As Golan indicated, with Julian, his collaborate performances are always special, as many aspects of their work remain unplanned and grow spontaneously out of their dynamic on stage , which makes their shows together unique and incredibly exciting. That spontaneity came especially to the forefront in their lighter minded but virtuosically performed encores: Kreisler’s Liebesleid und Liebesfreud.
Golan describes himself as a bit of a complicated character, in his modest, yet straight forward honesty, and explained to me that he reacts very emotionally to circumstances in his personal life, and has experienced a great deal of fluctuation within his personal relationships. Despite this, Golan points out that he and Rachlin have managed to preserve a remarkably close friendship and professional relationship for now almost fourteen years: “We had met at each other’s concert performances in Vienna and Paris and soon after decided to perform and record together and we are continuously planning a lot of projects together, in various settings.” The duo often performs alongside Misha Maisky, and Rachlin’s former girlfriend violinist/violist Janine Jansen, to name just a few from their famous roster. Today Golan concertizes around the world, and estimates an amount of circa ninety performances, per year.

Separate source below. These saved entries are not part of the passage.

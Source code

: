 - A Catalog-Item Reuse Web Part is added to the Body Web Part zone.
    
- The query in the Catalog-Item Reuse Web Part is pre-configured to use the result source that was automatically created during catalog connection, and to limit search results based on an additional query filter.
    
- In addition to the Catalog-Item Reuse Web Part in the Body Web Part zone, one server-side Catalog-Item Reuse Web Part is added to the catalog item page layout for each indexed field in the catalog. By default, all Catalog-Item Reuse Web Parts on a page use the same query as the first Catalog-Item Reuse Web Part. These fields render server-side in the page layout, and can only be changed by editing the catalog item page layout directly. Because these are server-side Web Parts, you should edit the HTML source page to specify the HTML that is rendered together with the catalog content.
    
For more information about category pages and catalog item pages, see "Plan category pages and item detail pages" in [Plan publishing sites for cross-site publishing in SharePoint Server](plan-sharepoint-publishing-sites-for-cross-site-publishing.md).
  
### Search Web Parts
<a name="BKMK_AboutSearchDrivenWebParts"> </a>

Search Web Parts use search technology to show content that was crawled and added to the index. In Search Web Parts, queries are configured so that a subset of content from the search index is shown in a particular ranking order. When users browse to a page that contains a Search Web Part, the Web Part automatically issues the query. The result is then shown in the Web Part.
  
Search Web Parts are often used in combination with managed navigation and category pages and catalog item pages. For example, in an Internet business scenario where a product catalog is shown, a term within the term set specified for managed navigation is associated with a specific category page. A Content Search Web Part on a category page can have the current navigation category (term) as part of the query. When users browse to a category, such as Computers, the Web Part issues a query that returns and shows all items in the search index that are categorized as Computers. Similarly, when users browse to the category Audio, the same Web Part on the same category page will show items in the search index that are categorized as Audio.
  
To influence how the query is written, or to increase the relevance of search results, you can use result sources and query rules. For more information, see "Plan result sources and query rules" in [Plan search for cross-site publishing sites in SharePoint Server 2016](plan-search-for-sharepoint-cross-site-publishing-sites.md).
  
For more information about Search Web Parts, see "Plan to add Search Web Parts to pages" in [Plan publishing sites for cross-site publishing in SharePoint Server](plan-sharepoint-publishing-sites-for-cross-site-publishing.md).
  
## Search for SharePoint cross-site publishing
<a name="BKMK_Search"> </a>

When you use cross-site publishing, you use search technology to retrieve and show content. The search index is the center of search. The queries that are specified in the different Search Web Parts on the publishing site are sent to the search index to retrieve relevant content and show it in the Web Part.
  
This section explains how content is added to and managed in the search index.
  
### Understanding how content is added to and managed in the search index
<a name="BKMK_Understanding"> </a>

Golan previously performed the Brahms sonata cycle for viola/violin with the eminent artist Shlomo Mintz, and recorded the set in 2003 on the Avie label. The two of them also formed a trio along with cellist Matt Heimovitz. Other formidable duo-partnerships included violinists Vadim Repin and Maxim Vengerov. Golan has made recordings for such esteemed labels as Deutsche Gramophone, Decca, Teldec, Sony Classical, EMI and Warner Classics.
Earlier in his career while growing up in Israel, Golan initially pursued a career as a concert pianist, performing at age 7 on Israel’s pianistic stages. He was accepted with a scholarship to NEC by famed pedagogue Robert Shure, who had heard him perform on a visit to Israel, but Golan opted out of his spot at the Conservatory, feeling inadequately equipped to deal with being part of a large institution given his many anxieties. Golan went through a rebellious phase. He spent his angst-ridden teenage years trying on different identities, exploring different countries and religions and “searching for himself.” Golan eventually found a way to come back to music: “I thought I would never play again, but for me, becoming a collaborative pianist seemed to have been my destiny. My teenage anxiety was necessary for me to separate my life from music for a while completely and made it possible for me to rediscover my love for it again, anew. When I started to play with a group of friends, I recognized that this was what I wanted the most.”
In 1991, Golan became the youngest teacher to serve on the faculty of the Manhattan School of Music, and since 1994 he has retained a position as professor of chamber music at the Paris Conservatory, where he resides with his wife Natsuko and their young son.